__TASK STATEMENT__
Check each line of the data below for the word "style", then extract the ones that have it.

Document images with source code

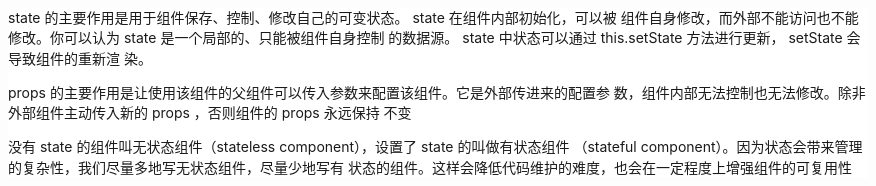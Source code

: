 

state 的主要作用是用于组件保存、控制、修改自己的可变状态。 state 在组件内部初始化，可以被 组件自身修改，而外部不能访问也不能修改。你可以认为 state 是一个局部的、只能被组件自身控制 的数据源。 state 中状态可以通过 this.setState 方法进行更新， setState 会导致组件的重新渲 染。

props 的主要作用是让使用该组件的父组件可以传入参数来配置该组件。它是外部传进来的配置参 数，组件内部无法控制也无法修改。除非外部组件主动传入新的 props ，否则组件的 props 永远保持 不变

没有 state 的组件叫无状态组件（stateless component），设置了 state 的叫做有状态组件 （stateful component）。因为状态会带来管理的复杂性，我们尽量多地写无状态组件，尽量少地写有 状态的组件。这样会降低代码维护的难度，也会在一定程度上增强组件的可复用性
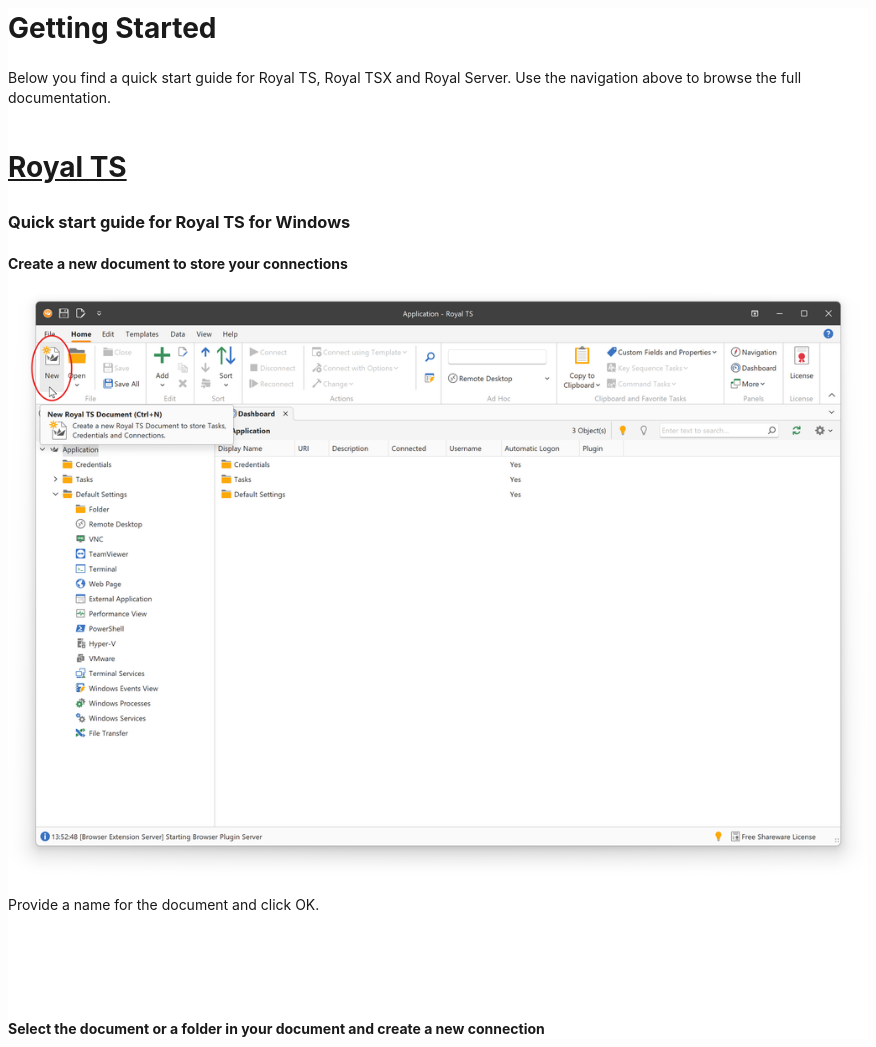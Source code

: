 # **Getting Started**

Below you find a quick start guide for Royal TS, Royal TSX and Royal Server. Use the navigation above to browse the full documentation.

# [Royal TS](#tab/tab-id-rts)

### Quick start guide for **Royal TS for Windows**

<div style="clear: both" markdown="1">

#### Create a new document to store your connections

<img class="screenshot" src="./images/RoyalTS/GettingStarted/Step1.png" alt-text="Step 1">

Provide a name for the document and click OK.

</div>

<div style="clear: both; padding-top: 5em" markdown="1">

#### Select the document or a folder in your document and create a new connection

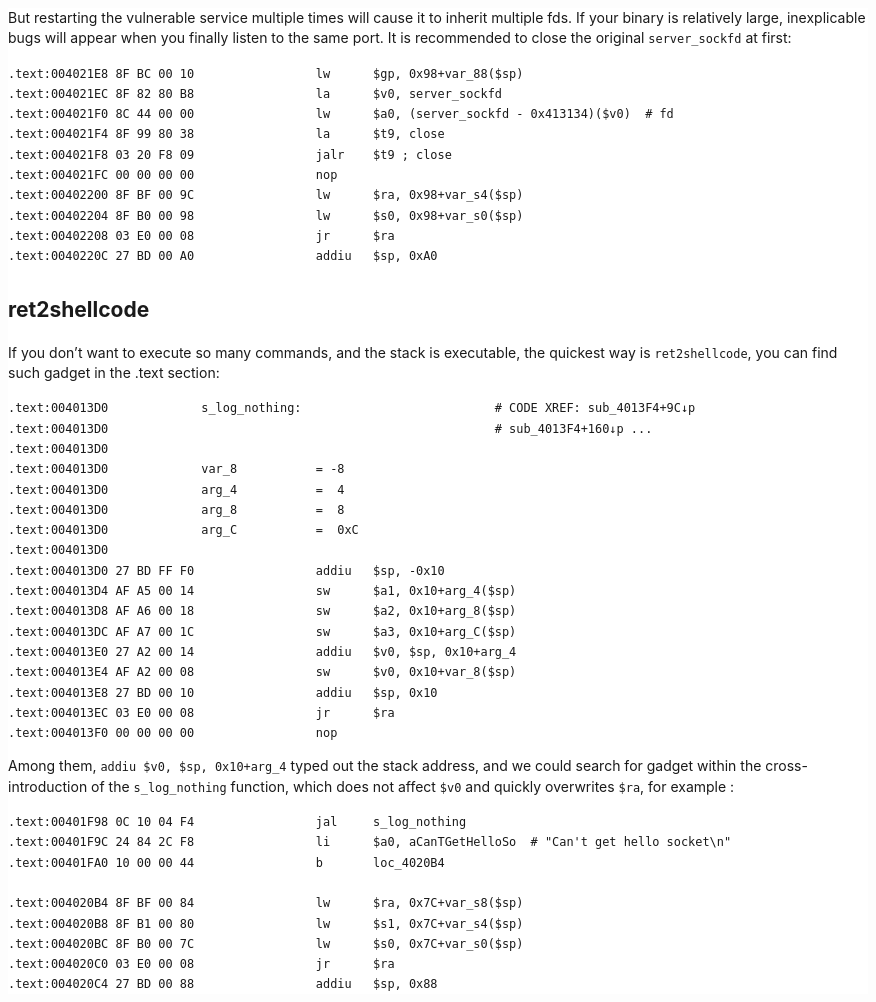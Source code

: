 But restarting the vulnerable service multiple times will cause it to inherit multiple fds. If your binary is relatively large, inexplicable bugs will appear when you finally listen to the same port. It is recommended to close the original `server_sockfd` at first:

```
.text:004021E8 8F BC 00 10                 lw      $gp, 0x98+var_88($sp)
.text:004021EC 8F 82 80 B8                 la      $v0, server_sockfd
.text:004021F0 8C 44 00 00                 lw      $a0, (server_sockfd - 0x413134)($v0)  # fd
.text:004021F4 8F 99 80 38                 la      $t9, close
.text:004021F8 03 20 F8 09                 jalr    $t9 ; close
.text:004021FC 00 00 00 00                 nop
.text:00402200 8F BF 00 9C                 lw      $ra, 0x98+var_s4($sp)
.text:00402204 8F B0 00 98                 lw      $s0, 0x98+var_s0($sp)
.text:00402208 03 E0 00 08                 jr      $ra
.text:0040220C 27 BD 00 A0                 addiu   $sp, 0xA0
```

## ret2shellcode

If you don’t want to execute so many commands, and the stack is executable, the quickest way is `ret2shellcode`, you can find such gadget in the .text section:

```
.text:004013D0             s_log_nothing:                           # CODE XREF: sub_4013F4+9C↓p
.text:004013D0                                                      # sub_4013F4+160↓p ...
.text:004013D0
.text:004013D0             var_8           = -8
.text:004013D0             arg_4           =  4
.text:004013D0             arg_8           =  8
.text:004013D0             arg_C           =  0xC
.text:004013D0
.text:004013D0 27 BD FF F0                 addiu   $sp, -0x10
.text:004013D4 AF A5 00 14                 sw      $a1, 0x10+arg_4($sp)
.text:004013D8 AF A6 00 18                 sw      $a2, 0x10+arg_8($sp)
.text:004013DC AF A7 00 1C                 sw      $a3, 0x10+arg_C($sp)
.text:004013E0 27 A2 00 14                 addiu   $v0, $sp, 0x10+arg_4
.text:004013E4 AF A2 00 08                 sw      $v0, 0x10+var_8($sp)
.text:004013E8 27 BD 00 10                 addiu   $sp, 0x10
.text:004013EC 03 E0 00 08                 jr      $ra
.text:004013F0 00 00 00 00                 nop
```

Among them, `addiu $v0, $sp, 0x10+arg_4` typed out the stack address, and we could search for gadget within the cross-introduction of the `s_log_nothing` function, which does not affect `$v0` and quickly overwrites `$ra`, for example :

```
.text:00401F98 0C 10 04 F4                 jal     s_log_nothing
.text:00401F9C 24 84 2C F8                 li      $a0, aCanTGetHelloSo  # "Can't get hello socket\n"
.text:00401FA0 10 00 00 44                 b       loc_4020B4

.text:004020B4 8F BF 00 84                 lw      $ra, 0x7C+var_s8($sp)
.text:004020B8 8F B1 00 80                 lw      $s1, 0x7C+var_s4($sp)
.text:004020BC 8F B0 00 7C                 lw      $s0, 0x7C+var_s0($sp)
.text:004020C0 03 E0 00 08                 jr      $ra
.text:004020C4 27 BD 00 88                 addiu   $sp, 0x88
```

__EXERCISE SOLUTION__
<div style="clear: both" markdown="1">
<div style="clear: both; padding-top: 5em" markdown="1">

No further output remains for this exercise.